→ What to work on: A single number is the answer: the count of lines below that contain "texttt".

→ Source data:
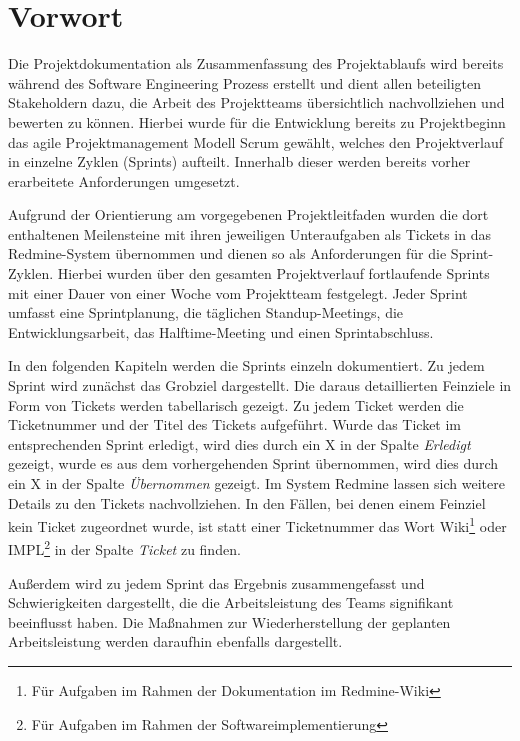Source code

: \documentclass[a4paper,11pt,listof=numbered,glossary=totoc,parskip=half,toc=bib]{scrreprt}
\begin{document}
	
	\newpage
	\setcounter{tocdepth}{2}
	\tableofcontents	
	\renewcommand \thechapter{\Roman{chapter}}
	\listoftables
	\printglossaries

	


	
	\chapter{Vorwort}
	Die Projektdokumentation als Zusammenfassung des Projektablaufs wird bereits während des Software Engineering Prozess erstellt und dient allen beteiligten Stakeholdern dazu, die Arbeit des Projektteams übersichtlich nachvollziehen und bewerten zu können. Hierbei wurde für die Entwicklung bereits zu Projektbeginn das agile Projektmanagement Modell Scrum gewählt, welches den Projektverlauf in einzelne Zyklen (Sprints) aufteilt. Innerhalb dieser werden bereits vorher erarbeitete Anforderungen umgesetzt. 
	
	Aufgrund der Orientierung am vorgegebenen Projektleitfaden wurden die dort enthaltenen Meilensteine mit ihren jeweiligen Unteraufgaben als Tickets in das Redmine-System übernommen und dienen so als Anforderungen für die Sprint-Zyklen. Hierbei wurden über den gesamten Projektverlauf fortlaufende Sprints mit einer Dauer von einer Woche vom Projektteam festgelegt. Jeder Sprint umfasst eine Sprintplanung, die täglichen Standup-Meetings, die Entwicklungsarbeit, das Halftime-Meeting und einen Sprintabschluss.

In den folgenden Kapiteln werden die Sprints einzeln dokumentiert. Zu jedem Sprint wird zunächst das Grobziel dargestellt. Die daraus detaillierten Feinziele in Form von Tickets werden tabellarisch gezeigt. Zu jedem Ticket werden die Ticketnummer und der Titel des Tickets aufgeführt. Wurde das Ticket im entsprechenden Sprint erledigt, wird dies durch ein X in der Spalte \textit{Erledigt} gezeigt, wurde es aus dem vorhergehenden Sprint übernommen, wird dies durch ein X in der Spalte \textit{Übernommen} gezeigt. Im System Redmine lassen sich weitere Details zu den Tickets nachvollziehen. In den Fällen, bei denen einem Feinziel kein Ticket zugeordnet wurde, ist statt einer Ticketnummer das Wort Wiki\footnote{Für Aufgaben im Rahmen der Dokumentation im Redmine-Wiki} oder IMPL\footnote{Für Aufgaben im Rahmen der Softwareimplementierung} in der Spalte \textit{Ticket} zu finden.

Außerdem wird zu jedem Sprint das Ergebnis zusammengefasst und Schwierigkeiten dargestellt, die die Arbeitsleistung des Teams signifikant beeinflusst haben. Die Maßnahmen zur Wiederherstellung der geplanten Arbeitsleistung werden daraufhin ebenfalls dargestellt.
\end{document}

...

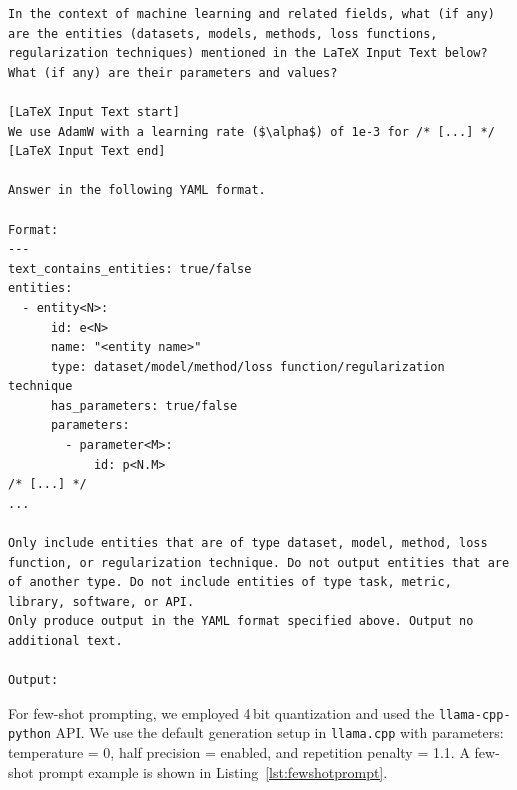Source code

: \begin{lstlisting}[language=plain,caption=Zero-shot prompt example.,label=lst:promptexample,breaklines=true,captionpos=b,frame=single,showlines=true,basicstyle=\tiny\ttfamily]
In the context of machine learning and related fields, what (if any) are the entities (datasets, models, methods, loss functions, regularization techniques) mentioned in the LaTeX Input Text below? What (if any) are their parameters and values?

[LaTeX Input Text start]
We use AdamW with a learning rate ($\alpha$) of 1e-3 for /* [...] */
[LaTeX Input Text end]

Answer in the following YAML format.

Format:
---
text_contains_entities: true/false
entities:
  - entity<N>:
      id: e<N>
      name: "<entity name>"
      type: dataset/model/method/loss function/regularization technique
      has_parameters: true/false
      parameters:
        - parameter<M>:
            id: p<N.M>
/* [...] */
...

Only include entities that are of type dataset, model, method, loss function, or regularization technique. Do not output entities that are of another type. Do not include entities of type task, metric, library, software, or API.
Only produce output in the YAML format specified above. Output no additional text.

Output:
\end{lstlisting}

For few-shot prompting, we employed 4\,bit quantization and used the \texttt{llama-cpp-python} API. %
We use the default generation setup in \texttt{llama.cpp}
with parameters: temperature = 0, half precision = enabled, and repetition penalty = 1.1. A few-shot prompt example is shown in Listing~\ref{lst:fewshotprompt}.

→ Task result: 2